Full open access to federally funded research articles can be a central driver of scientific innovation and productivity. Federally funded scholarly research should be “read/write” and not simply “read only.” Scientific and scholarly communities conduct research, for example, not only directly through the act of reading, but also through computational methods such as the mining of scientific literature and data. Not only would a full open access policy expand the number and diversity of human readers able to access and reuse federally funded scholarly publications, it would provide fuel for powerful new machine learning capabilities, which are able to conduct novel types of computational research on huge sets of open texts. Under the current regime of restricted (or even unclear) access and reuse capabilities, such innovation and next-generation semantic text analysis is either impossible, prohibitively expensive, or fraught with potential legal liability.

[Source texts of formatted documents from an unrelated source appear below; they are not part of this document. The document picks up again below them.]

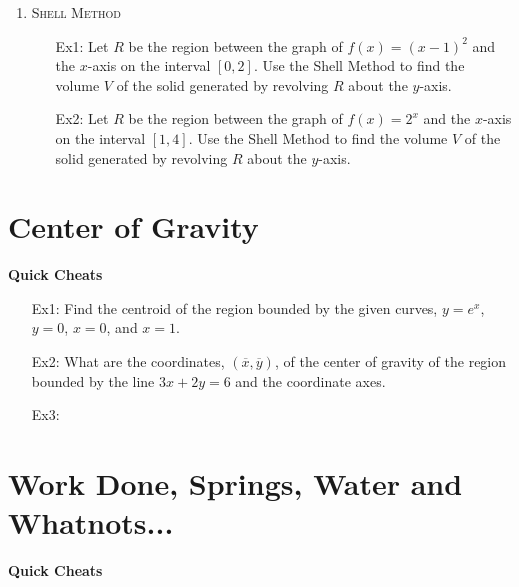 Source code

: \documentclass[12pt]{amsart}
\theoremstyle{plain}
\theoremstyle{definition}
\begin{document}
\begin{enumerate}
\item \textsc{Shell Method}
    \begin{itemize}
    \setlength{\itemsep}{200pt}
    \item[Ex1:] Let $R$ be the region between the graph of $f(x) = (x-1)^2$ and the $x$-axis on the interval $[0,2]$. Use the Shell Method to find the volume $V$ of the solid generated by revolving $R$ about the $y$-axis.
    \item[Ex2:] Let $R$ be the region between the graph of $f(x) = 2^x$     and the $x$-axis on the interval $[1,4]$. Use the Shell Method to find the volume   $V$ of the solid generated by revolving $R$ about the $y$-axis.
    \item[]
    \end{itemize}

\end{enumerate}

\section*{Center of Gravity}              


\begin{mdframed}[style=MyFrame]
\begin{center}                 
\textbf{Quick Cheats}        
\end{center}                  
\end{mdframed}

\begin{enumerate}
\setlength{\itemsep}{200pt} 
\item[Ex1:] Find the centroid of the region bounded by the given curves, $y= e^x $, $y=0$, $x=0$, and $x=1$.               
\item[Ex2:] What are the coordinates, $(\overline{x},\overline{y})$, of the center of gravity of the region bounded by the line $3x +2y =6$ and the coordinate axes.               
\item[Ex3:] 
\item[]
\end{enumerate}



\section*{Work Done, Springs, Water and Whatnots...}             

\begin{mdframed}[style=MyFrame]
\begin{center}               
\textbf{Quick Cheats}          
\end{center}                   

\end{mdframed}
\end{document}
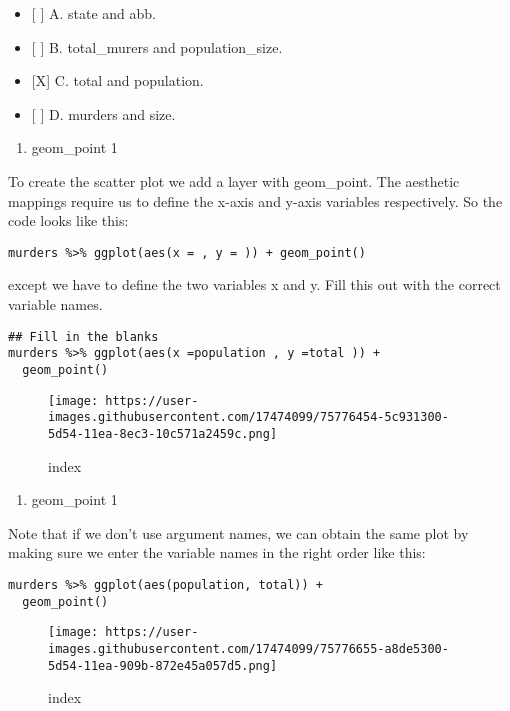 \documentclass[]{article}
\providecommand{\tightlist}{%
  \setlength{\itemsep}{0pt}\setlength{\parskip}{0pt}}
\begin{document}
\begin{itemize}
\tightlist
\item
  {[} {]} A. state and abb.
\item
  {[} {]} B. total\_murers and population\_size.
\item
  {[}X{]} C. total and population.
\item
  {[} {]} D. murders and size.
\end{itemize}

\begin{enumerate}
\def\labelenumi{\arabic{enumi}.}
\setcounter{enumi}{4}
\tightlist
\item
  geom\_point 1
\end{enumerate}

To create the scatter plot we add a layer with geom\_point. The
aesthetic mappings require us to define the x-axis and y-axis variables
respectively. So the code looks like this:

\begin{verbatim}
murders %>% ggplot(aes(x = , y = )) + geom_point()
\end{verbatim}

except we have to define the two variables x and y. Fill this out with
the correct variable names.

\begin{verbatim}
## Fill in the blanks
murders %>% ggplot(aes(x =population , y =total )) +
  geom_point()
\end{verbatim}

\begin{figure}
\centering
\texttt{[image: https://user-images.githubusercontent.com/17474099/75776454-5c931300-5d54-11ea-8ec3-10c571a2459c.png]}
\caption{index}
\end{figure}

\begin{enumerate}
\def\labelenumi{\arabic{enumi}.}
\setcounter{enumi}{5}
\tightlist
\item
  geom\_point 1
\end{enumerate}

Note that if we don't use argument names, we can obtain the same plot by
making sure we enter the variable names in the right order like this:

\begin{verbatim}
murders %>% ggplot(aes(population, total)) +
  geom_point()
\end{verbatim}

\begin{figure}
\centering
\texttt{[image: https://user-images.githubusercontent.com/17474099/75776655-a8de5300-5d54-11ea-909b-872e45a057d5.png]}
\caption{index}
\end{figure}
\end{document}
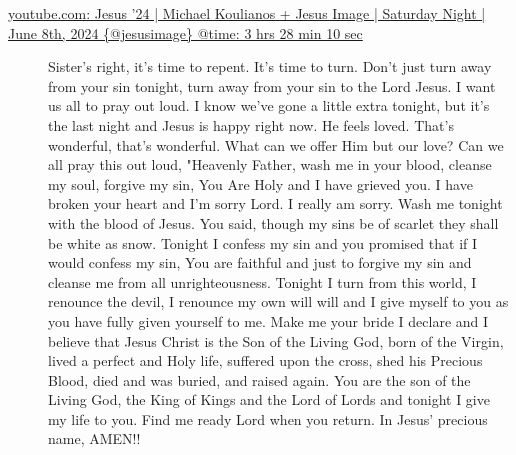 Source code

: \documentclass[11pt]{article}
\begin{document}
\begin{description}
\item[{\href{https://youtube.com/watch?v=mLSCu4pKmu4\&t=12490}{youtube.com: Jesus '24 | Michael Koulianos + Jesus Image | Saturday Night | June 8th, 2024 \{@jesusimage\} @time: 3 hrs 28 min 10 sec}}] Sister's right, it's time to repent.
It's time to
turn. Don't just turn away from your sin
tonight, turn away from your sin to the
Lord Jesus. I want us all to pray out loud. I
know we've gone a little extra tonight,
but it's the last night and Jesus is happy right now. He
feels loved. That's
wonderful, that's wonderful. What can we
offer Him but our
love? Can we all pray this out
loud, "Heavenly Father, wash me in your blood, cleanse my soul,
forgive my sin, You Are Holy and I have grieved you.
I have broken your heart and I'm sorry Lord.
I really am sorry. Wash me
tonight with the blood of Jesus. You
said, though my sins be of
scarlet they shall be white as snow.
Tonight I confess my sin and you
promised that if I would confess my
sin, You are faithful and
just to forgive my sin and cleanse
me from all unrighteousness. Tonight I turn from this
world, I renounce the devil, I renounce my own will
will and I give myself to you as you have fully
given yourself to
me. Make me your bride 
I declare and I believe that
Jesus Christ is the Son of
the Living God, born of the Virgin,
lived a perfect and Holy life,
suffered upon the cross,
shed his Precious Blood, died and was buried,
and raised again.
You are the son of the Living
God, the King of Kings and the Lord of
Lords and tonight I give my life to you. Find me
ready Lord
when you
return. In Jesus' precious
name, AMEN!!
\end{description}
\end{document}
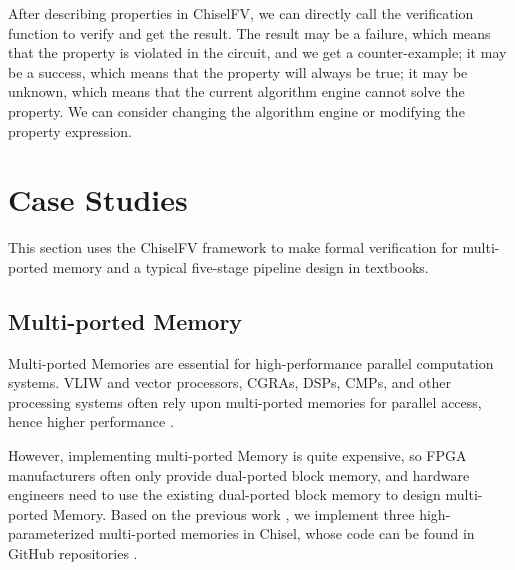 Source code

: \documentclass[conference]{IEEEtran}
\theoremstyle{definition}
\begin{document}
After describing properties in ChiselFV, we can directly call the verification function to verify and get the result.
The result may be a failure, which means that the property is violated in the circuit, and we get a counter-example; 
it may be a success, which means that the property will always be true; 
it may be unknown, which means that the current algorithm engine cannot solve the property. We can consider changing the algorithm engine or modifying the property expression.

\section{Case Studies}

This section uses the ChiselFV framework to make formal verification for multi-ported memory and a typical five-stage pipeline design in textbooks.

\subsection{Multi-ported Memory}

Multi-ported Memories are essential for high-performance parallel computation systems. VLIW and vector processors, CGRAs, DSPs, CMPs, and other processing systems often rely upon multi-ported memories for parallel access, hence higher performance \cite{abdelhadi2014modular}. 

However, implementing multi-ported Memory is quite expensive, so FPGA manufacturers often only provide dual-ported block memory, and hardware engineers need to use the existing dual-ported block memory to design multi-ported Memory. 
Based on the previous work \cite{xiang2022parameterized}, we implement three high-parameterized multi-ported memories in Chisel, whose code can be found in GitHub repositories \cite{mpMemory}.
\end{document}
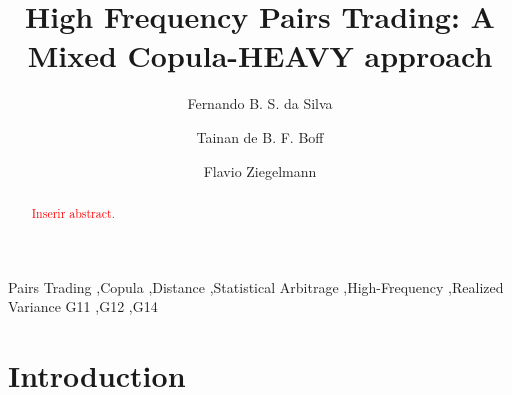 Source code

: \documentclass[review]{elsarticle}
\begin{document}
\begin{frontmatter}

\title{High Frequency Pairs Trading: A Mixed Copula-HEAVY approach}



\author[address1]{Fernando B. S. da Silva}

\author[address2]{Tainan de B. F. Boff}

\author[address1]{Flavio Ziegelmann}

\address[address1]{Department of Statistics, Institute of Mathematics and Statistics, Federal University of Rio Grande do Sul, 9500 Bento Gonçalves Av., 43-111, Porto Alegre, RS, 91509-900, Brazil}
\address[address2]{Graduate Program in Economics, Federal University of Rio Grande do Sul, Porto Alegre, Brazil}

\begin{abstract}
\textcolor{red}{Inserir abstract.}
\end{abstract}

\begin{keyword}
Pairs Trading \sep Copula \sep Distance \sep Statistical Arbitrage \sep High-Frequency \sep Realized Variance %
\JEL  G11 \sep G12 \sep G14 
\end{keyword}

\end{frontmatter}

\linenumbers

\section{Introduction}
\end{document}
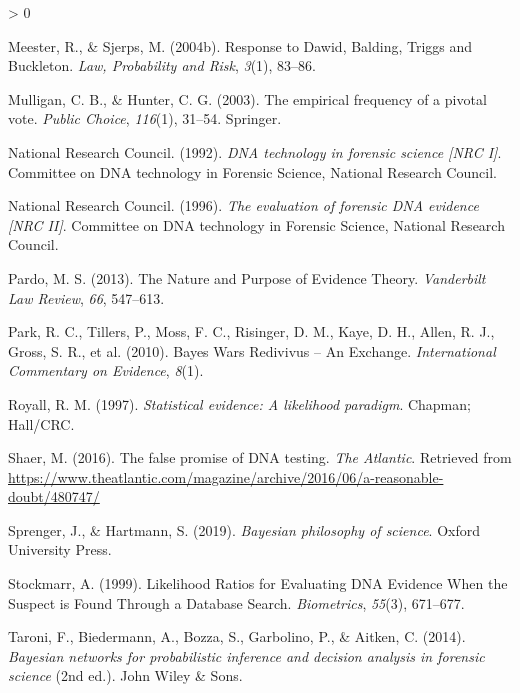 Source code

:\documentclass[
  10pt,
  dvipsnames,enabledeprecatedfontcommands]{scrartcl}
\newlength{\cslhangindent}
\newenvironment{CSLReferences}[2] %
 {%
  \setlength{\parindent}{0pt}
  \ifodd #1 \everypar{\setlength{\hangindent}{\cslhangindent}}\ignorespaces\fi
  \ifnum #2 > 0
  \setlength{\parskip}{#2\baselineskip}
  \fi
 }%
 {}
\begin{document}
\begin{CSLReferences}{1}{0}
\leavevmode\hypertarget{ref-meester2004ResponseDawidBalding}{}%
Meester, R., \& Sjerps, M. (2004b). Response to {Dawid}, {Balding},
{Triggs} and {Buckleton}. \emph{Law, Probability and Risk}, \emph{3}(1),
83--86.

\leavevmode\hypertarget{ref-mulligan2003empirical}{}%
Mulligan, C. B., \& Hunter, C. G. (2003). The empirical frequency of a
pivotal vote. \emph{Public Choice}, \emph{116}(1), 31--54. Springer.

\leavevmode\hypertarget{ref-NRCI1992}{}%
National Research Council. (1992). \emph{{DNA} technology in forensic
science {\emph{{[}NRC I{]}}}}. Committee on {DNA} technology in
{F}orensic {S}cience, {N}ational {R}esearch {C}ouncil.

\leavevmode\hypertarget{ref-NRCII1996}{}%
National Research Council. (1996). \emph{The evaluation of forensic
{DNA} evidence {\emph{{[}NRC II{]}}}}. Committee on {DNA} technology in
{F}orensic {S}cience, {N}ational {R}esearch {C}ouncil.

\leavevmode\hypertarget{ref-pardo2013NaturePurposeEvidence}{}%
Pardo, M. S. (2013). The {Nature} and {Purpose} of {Evidence Theory}.
\emph{Vanderbilt Law Review}, \emph{66}, 547--613.

\leavevmode\hypertarget{ref-park2010BayesWarsRedivivus}{}%
Park, R. C., Tillers, P., Moss, F. C., Risinger, D. M., Kaye, D. H.,
Allen, R. J., Gross, S. R., et al. (2010). Bayes {Wars Redivivus} -- {An
Exchange}. \emph{International Commentary on Evidence}, \emph{8}(1).

\leavevmode\hypertarget{ref-Royall1997}{}%
Royall, R. M. (1997). \emph{Statistical evidence: A likelihood
paradigm}. Chapman; Hall/CRC.

\leavevmode\hypertarget{ref-Shaer2016False}{}%
Shaer, M. (2016). The false promise of DNA testing. \emph{The Atlantic}.
Retrieved from
\url{https://www.theatlantic.com/magazine/archive/2016/06/a-reasonable-doubt/480747/}

\leavevmode\hypertarget{ref-sprenger2019bayesian}{}%
Sprenger, J., \& Hartmann, S. (2019). \emph{Bayesian philosophy of
science}. Oxford University Press.

\leavevmode\hypertarget{ref-stockmarr1999LikelihoodRatiosEvaluating}{}%
Stockmarr, A. (1999). Likelihood {Ratios} for {Evaluating DNA Evidence
When} the {Suspect} is {Found Through} a {Database Search}.
\emph{Biometrics}, \emph{55}(3), 671--677.

\leavevmode\hypertarget{ref-taroni2006bayesian}{}%
Taroni, F., Biedermann, A., Bozza, S., Garbolino, P., \& Aitken, C.
(2014). \emph{Bayesian networks for probabilistic inference and decision
analysis in forensic science} (2nd ed.). John Wiley \& Sons.


\end{CSLReferences}
\end{document}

Full open access makes financial sense and maximizes the impact of federal spending on research. Adopting a broad open access policy for all US federally funded scientific articles is projected to produce an estimated 5X return on investment. The benefits of a public access policy similar to the existing NIH Public Access Policy would be 8X greater than costs, and the net gain of extending NIH-like policies to all U.S. federal agencies with annual extramural research budgets greater than $100 million is estimated to be about $1.5 billion. The NIH public access policy has proven to be cost effective. Currently, it costs approximately $4.5 million per year to deliver the current level of access (assuming ~80,000 articles/year). Thus, the annual implementation of the NIH public access policy costs 1/100th of 1% of the annual NIH budget (assuming ~$30 billion annually).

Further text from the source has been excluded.